Work required >>
The answer is the full set of records below, transcribed exactly.

----- Supplied data

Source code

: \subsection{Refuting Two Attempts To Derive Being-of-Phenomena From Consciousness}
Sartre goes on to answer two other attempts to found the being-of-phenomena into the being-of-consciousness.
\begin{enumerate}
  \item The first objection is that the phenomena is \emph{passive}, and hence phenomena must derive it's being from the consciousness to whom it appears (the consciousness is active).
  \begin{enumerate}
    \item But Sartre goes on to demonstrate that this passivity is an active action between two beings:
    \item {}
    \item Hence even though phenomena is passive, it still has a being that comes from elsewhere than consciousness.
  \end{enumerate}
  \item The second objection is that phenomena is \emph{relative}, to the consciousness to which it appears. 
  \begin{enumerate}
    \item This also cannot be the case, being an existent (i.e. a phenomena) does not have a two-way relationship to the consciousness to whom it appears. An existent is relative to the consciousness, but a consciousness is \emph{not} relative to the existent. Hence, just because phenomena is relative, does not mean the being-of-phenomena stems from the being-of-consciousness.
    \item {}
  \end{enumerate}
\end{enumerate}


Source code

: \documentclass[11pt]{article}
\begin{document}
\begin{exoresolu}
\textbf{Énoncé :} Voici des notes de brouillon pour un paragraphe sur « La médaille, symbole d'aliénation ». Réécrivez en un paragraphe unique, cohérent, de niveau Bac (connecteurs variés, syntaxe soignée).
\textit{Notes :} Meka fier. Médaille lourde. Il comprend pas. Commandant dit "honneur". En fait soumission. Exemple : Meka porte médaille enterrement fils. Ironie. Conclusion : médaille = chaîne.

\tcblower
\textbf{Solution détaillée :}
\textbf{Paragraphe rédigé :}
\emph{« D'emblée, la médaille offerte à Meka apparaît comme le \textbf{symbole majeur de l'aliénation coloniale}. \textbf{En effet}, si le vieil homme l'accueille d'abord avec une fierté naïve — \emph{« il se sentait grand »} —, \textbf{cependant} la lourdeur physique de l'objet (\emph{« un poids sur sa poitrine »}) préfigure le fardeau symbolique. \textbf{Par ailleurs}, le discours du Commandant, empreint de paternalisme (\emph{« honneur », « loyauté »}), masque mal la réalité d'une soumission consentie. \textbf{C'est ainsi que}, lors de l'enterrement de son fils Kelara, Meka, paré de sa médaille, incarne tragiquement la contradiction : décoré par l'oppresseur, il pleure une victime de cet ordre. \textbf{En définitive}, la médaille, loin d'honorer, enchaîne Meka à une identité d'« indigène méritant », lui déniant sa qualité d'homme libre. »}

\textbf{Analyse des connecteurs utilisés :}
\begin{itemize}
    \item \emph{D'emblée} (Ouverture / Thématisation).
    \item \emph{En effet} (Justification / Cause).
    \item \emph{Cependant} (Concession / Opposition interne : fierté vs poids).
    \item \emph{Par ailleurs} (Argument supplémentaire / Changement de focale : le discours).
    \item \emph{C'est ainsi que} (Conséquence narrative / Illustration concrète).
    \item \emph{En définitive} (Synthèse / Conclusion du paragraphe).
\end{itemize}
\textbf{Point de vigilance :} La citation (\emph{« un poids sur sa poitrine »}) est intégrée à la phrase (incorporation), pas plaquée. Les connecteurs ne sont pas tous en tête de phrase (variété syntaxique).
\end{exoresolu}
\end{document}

----------

Finished exercise >>
Source code

: \subsection{Refuting Two Attempts To Derive Being-of-Phenomena From Consciousness}
Sartre goes on to answer two other attempts to found the being-of-phenomena into the being-of-consciousness.
\begin{enumerate}
  \item The first objection is that the phenomena is \emph{passive}, and hence phenomena must derive it's being from the consciousness to whom it appears (the consciousness is active).
  \begin{enumerate}
    \item But Sartre goes on to demonstrate that this passivity is an active action between two beings:
    \item {}
    \item Hence even though phenomena is passive, it still has a being that comes from elsewhere than consciousness.
  \end{enumerate}
  \item The second objection is that phenomena is \emph{relative}, to the consciousness to which it appears. 
  \begin{enumerate}
    \item This also cannot be the case, being an existent (i.e. a phenomena) does not have a two-way relationship to the consciousness to whom it appears. An existent is relative to the consciousness, but a consciousness is \emph{not} relative to the existent. Hence, just because phenomena is relative, does not mean the being-of-phenomena stems from the being-of-consciousness.
    \item {}
  \end{enumerate}
\end{enumerate}


Source code

: \documentclass[11pt]{article}
\begin{document}
\begin{exoresolu}
\textbf{Énoncé :} Voici des notes de brouillon pour un paragraphe sur « La médaille, symbole d'aliénation ». Réécrivez en un paragraphe unique, cohérent, de niveau Bac (connecteurs variés, syntaxe soignée).
\textit{Notes :} Meka fier. Médaille lourde. Il comprend pas. Commandant dit "honneur". En fait soumission. Exemple : Meka porte médaille enterrement fils. Ironie. Conclusion : médaille = chaîne.

\tcblower
\textbf{Solution détaillée :}
\textbf{Paragraphe rédigé :}
\emph{« D'emblée, la médaille offerte à Meka apparaît comme le \textbf{symbole majeur de l'aliénation coloniale}. \textbf{En effet}, si le vieil homme l'accueille d'abord avec une fierté naïve — \emph{« il se sentait grand »} —, \textbf{cependant} la lourdeur physique de l'objet (\emph{« un poids sur sa poitrine »}) préfigure le fardeau symbolique. \textbf{Par ailleurs}, le discours du Commandant, empreint de paternalisme (\emph{« honneur », « loyauté »}), masque mal la réalité d'une soumission consentie. \textbf{C'est ainsi que}, lors de l'enterrement de son fils Kelara, Meka, paré de sa médaille, incarne tragiquement la contradiction : décoré par l'oppresseur, il pleure une victime de cet ordre. \textbf{En définitive}, la médaille, loin d'honorer, enchaîne Meka à une identité d'« indigène méritant », lui déniant sa qualité d'homme libre. »}

\textbf{Analyse des connecteurs utilisés :}
\begin{itemize}
    \item \emph{D'emblée} (Ouverture / Thématisation).
    \item \emph{En effet} (Justification / Cause).
    \item \emph{Cependant} (Concession / Opposition interne : fierté vs poids).
    \item \emph{Par ailleurs} (Argument supplémentaire / Changement de focale : le discours).
    \item \emph{C'est ainsi que} (Conséquence narrative / Illustration concrète).
    \item \emph{En définitive} (Synthèse / Conclusion du paragraphe).
\end{itemize}
\textbf{Point de vigilance :} La citation (\emph{« un poids sur sa poitrine »}) est intégrée à la phrase (incorporation), pas plaquée. Les connecteurs ne sont pas tous en tête de phrase (variété syntaxique).
\end{exoresolu}
\end{document}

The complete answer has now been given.